То психологическое испытание, которому я подверг однажды Эльсберга, можно было объяснить только глубоким неведением, и он это, вероятно, хорошо понимал. Устав от своих неутоленных вожделений, разгоравшихся всякий раз, когда я, направляясь в ИМЛИ, проходил мимо заветных дверей Центрального Дома литераторов, где клубилась масса интересных мероприятий, но вход куда был открыт только для членов Союза писателей, я не нашел ничего лучшего, как попросить писательский билет у Эльсберга. "Логика" у меня была железная — Эльсберг в ЦДЛ не ходил и вообще со своей больной ногой отлучался из дому крайне редко, его писательский билет "валялся без дела", а мне очень даже мог пригодиться. Эльсберг дал мне билет с недрогнувшим лицом и только через полгода извиняющимся тоном попросил обратно. Силу эльсберговской выдержки я оценил тогда, когда узнал, как возвращались в Москву репрессированные; как в ноябре 1961 года на писательском собрании по итогам XXII съезда партии в ЦДЛ его обвиняли в доносительстве и кричали "Вон из зала!"; как по разрешению КГБ писательская комиссия ознакомилась с агентурными показаниями Эльсберга; как его требовали исключить из Союза и как, предположительно, ведомство, на много лет его закабалившее, этого сделать не позволило...

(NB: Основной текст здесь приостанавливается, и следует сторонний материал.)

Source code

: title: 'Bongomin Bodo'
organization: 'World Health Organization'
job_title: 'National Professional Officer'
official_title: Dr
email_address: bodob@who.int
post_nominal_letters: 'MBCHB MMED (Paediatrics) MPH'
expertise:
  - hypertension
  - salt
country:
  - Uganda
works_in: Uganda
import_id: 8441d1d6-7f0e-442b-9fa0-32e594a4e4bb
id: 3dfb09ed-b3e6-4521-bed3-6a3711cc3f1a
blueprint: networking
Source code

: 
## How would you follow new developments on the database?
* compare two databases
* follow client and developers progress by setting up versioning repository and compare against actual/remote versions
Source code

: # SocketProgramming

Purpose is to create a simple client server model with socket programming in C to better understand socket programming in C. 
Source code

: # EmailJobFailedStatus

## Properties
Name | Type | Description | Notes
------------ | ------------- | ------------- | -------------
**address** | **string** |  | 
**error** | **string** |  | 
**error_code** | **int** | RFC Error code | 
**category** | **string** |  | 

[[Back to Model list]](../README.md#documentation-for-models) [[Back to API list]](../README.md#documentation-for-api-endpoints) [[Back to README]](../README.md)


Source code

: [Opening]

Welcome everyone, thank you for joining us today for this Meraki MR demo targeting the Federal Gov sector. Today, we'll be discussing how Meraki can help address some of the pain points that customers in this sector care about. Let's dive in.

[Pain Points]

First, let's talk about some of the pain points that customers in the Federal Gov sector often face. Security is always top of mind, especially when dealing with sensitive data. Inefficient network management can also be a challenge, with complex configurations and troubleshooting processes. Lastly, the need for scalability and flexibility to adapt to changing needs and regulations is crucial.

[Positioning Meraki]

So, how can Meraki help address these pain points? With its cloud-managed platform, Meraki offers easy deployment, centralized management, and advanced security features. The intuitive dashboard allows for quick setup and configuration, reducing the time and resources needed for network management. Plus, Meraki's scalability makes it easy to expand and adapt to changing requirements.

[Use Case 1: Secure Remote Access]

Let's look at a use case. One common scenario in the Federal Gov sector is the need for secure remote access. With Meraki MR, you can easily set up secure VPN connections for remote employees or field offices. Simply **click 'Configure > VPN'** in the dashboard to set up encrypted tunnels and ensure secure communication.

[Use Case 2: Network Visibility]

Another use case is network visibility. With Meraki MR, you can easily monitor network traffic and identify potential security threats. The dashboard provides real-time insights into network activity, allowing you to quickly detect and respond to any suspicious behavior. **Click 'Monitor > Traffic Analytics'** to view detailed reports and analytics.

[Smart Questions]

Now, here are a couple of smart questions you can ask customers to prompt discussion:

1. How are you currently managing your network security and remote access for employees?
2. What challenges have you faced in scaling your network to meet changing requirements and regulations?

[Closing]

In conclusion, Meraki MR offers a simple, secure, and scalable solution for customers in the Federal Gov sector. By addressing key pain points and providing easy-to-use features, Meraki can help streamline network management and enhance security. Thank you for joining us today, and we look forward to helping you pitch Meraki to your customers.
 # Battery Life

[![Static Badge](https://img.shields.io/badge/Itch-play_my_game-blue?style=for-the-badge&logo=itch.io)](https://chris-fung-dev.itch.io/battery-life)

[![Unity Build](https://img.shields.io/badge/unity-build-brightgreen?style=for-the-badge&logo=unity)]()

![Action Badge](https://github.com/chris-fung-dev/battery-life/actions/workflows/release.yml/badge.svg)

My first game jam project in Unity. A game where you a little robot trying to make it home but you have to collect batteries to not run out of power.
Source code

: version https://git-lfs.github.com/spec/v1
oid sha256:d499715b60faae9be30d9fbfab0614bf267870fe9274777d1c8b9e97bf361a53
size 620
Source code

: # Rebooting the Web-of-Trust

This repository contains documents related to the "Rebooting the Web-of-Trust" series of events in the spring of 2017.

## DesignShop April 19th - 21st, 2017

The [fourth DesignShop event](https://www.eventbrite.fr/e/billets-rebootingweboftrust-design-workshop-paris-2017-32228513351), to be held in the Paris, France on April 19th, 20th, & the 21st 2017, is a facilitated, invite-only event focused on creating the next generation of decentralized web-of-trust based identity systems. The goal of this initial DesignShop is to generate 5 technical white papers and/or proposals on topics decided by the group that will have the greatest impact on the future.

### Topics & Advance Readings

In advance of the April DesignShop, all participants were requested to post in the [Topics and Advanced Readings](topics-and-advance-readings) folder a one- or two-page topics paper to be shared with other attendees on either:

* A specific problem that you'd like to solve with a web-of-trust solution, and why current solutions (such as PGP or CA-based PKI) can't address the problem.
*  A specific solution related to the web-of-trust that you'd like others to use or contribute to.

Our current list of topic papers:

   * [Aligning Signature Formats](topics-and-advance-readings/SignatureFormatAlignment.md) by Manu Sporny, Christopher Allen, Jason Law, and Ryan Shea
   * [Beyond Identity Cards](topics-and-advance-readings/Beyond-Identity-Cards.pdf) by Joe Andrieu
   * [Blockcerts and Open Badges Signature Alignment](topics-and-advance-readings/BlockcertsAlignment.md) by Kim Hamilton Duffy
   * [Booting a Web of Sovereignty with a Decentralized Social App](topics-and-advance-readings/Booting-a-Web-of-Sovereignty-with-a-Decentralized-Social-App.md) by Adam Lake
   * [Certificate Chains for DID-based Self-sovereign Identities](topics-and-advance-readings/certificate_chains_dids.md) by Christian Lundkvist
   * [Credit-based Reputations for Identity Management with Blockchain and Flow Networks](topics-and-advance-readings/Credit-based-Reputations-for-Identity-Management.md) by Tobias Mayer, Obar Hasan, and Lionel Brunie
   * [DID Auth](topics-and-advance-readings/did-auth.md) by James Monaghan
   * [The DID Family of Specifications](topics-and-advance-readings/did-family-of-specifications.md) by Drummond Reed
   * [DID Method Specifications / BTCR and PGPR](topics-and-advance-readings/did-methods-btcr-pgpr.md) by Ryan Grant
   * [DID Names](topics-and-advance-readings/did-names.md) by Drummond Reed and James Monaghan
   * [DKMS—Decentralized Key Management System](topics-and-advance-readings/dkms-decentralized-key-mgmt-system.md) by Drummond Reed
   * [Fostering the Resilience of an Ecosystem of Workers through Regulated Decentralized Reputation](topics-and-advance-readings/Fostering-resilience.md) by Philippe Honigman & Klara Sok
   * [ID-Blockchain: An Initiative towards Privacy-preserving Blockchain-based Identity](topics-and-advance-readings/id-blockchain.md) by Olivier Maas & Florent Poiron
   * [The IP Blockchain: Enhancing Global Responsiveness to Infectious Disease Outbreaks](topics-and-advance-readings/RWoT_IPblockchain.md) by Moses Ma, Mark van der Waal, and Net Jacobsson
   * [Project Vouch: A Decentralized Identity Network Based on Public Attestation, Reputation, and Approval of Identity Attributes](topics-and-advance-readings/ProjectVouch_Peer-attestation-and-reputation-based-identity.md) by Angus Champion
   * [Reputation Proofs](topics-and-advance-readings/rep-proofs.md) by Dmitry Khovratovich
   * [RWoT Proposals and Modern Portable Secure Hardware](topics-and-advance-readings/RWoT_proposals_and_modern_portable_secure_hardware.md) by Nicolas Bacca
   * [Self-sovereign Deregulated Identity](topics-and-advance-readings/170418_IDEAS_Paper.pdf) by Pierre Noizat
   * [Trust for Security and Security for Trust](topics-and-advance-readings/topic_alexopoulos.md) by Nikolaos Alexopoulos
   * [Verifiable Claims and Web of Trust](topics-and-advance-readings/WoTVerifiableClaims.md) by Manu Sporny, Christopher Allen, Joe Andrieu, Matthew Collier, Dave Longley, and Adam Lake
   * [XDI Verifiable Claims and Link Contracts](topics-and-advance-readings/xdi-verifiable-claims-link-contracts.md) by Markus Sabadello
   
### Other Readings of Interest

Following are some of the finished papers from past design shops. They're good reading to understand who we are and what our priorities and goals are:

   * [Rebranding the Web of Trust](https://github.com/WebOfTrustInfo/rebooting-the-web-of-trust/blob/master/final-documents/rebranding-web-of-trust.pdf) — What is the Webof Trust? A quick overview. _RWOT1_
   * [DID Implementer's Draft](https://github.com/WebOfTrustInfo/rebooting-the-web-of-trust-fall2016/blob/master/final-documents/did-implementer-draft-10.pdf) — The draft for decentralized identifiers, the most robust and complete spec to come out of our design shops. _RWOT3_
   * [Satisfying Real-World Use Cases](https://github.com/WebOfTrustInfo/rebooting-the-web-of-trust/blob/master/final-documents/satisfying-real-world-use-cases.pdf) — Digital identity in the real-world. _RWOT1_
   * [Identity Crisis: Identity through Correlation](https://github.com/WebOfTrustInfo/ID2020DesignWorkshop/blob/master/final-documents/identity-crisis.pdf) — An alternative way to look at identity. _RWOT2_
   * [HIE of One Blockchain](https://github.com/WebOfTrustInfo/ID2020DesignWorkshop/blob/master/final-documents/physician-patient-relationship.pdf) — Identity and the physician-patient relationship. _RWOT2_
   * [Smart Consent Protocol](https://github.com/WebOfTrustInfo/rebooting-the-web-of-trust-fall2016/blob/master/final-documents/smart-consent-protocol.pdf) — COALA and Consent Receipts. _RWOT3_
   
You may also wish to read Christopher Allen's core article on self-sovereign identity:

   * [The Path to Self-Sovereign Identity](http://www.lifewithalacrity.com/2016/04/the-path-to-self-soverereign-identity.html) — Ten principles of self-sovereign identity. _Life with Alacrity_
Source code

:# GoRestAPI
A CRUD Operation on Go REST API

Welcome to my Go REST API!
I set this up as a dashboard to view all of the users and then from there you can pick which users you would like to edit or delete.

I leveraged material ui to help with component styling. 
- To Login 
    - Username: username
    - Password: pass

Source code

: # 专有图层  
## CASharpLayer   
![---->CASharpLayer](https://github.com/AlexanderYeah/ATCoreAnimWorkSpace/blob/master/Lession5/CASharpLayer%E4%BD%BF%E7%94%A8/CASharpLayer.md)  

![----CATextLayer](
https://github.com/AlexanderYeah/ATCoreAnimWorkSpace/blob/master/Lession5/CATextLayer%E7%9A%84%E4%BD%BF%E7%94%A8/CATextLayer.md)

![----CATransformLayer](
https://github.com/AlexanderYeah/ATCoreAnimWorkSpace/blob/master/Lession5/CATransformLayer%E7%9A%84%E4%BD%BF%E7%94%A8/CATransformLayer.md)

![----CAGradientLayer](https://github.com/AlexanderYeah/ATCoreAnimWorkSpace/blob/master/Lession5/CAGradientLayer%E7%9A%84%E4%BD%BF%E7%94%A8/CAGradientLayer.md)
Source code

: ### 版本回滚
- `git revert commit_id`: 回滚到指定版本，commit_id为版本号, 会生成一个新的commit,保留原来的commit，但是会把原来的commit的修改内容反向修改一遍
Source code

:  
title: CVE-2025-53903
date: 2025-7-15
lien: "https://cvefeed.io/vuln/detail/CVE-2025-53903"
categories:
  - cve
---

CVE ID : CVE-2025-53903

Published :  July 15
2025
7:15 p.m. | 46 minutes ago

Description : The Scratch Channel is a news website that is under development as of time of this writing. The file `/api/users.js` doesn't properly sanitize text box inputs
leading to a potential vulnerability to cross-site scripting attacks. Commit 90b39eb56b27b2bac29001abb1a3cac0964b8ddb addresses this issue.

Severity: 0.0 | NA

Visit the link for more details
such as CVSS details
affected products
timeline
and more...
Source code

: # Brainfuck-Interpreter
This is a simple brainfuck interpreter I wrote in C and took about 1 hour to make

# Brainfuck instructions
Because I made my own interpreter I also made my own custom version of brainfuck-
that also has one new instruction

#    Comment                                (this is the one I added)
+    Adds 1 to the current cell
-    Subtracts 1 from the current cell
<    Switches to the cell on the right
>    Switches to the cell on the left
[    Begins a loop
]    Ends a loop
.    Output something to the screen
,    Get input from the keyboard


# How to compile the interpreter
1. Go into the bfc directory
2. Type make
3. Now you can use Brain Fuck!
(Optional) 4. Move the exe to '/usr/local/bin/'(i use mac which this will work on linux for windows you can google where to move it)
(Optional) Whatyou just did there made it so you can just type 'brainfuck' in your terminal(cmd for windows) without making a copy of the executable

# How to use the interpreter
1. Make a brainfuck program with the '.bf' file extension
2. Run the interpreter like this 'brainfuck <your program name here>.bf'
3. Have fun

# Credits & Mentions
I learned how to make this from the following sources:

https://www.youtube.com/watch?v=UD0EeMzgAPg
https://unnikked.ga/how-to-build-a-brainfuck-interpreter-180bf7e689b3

Вскоре после смерти Эльсберга мне домой позвонил Палиевский, с которым меня никакие личные отношения не связывали, и вдруг принялся благодарить за то, что я в "Вопросах литературы" процитировал Эльсберга. Я все еще пребывал в блаженном неведении и никак не мог понять смысла благодарности: почему бы при такой преданности памяти своего учителя не процитировать его самому? Палиевский действительно был любимцем Эльсберга и казался наиболее ярким из эльсберговской "плеяды" молодых сотрудников отдела теории. Его остро-критические статьи о структурализме и "экспериментальной литературе", эссе о Грэме Грине и Фолкнере воспринимались тогда в среде гуманитарной интеллигенции в качестве ярких общекультурных манифестаций, вне своего антизападнического пафоса, и были широко известны. Печатался он редко, но очень заметно. "П. Палиевский десятком статей, разбросанных в разных неожиданных изданиях... сумел создать как бы ощущение своего непрерывного присутствия в литературе", — справедливо засвидетельствовал тогда Л. Аннинский (впоследствии Палиевский совершенно ушел из сферы культурно-патриотической эссеистики, что резко понизило общий уровень возглавлявшегося им идеологического направления).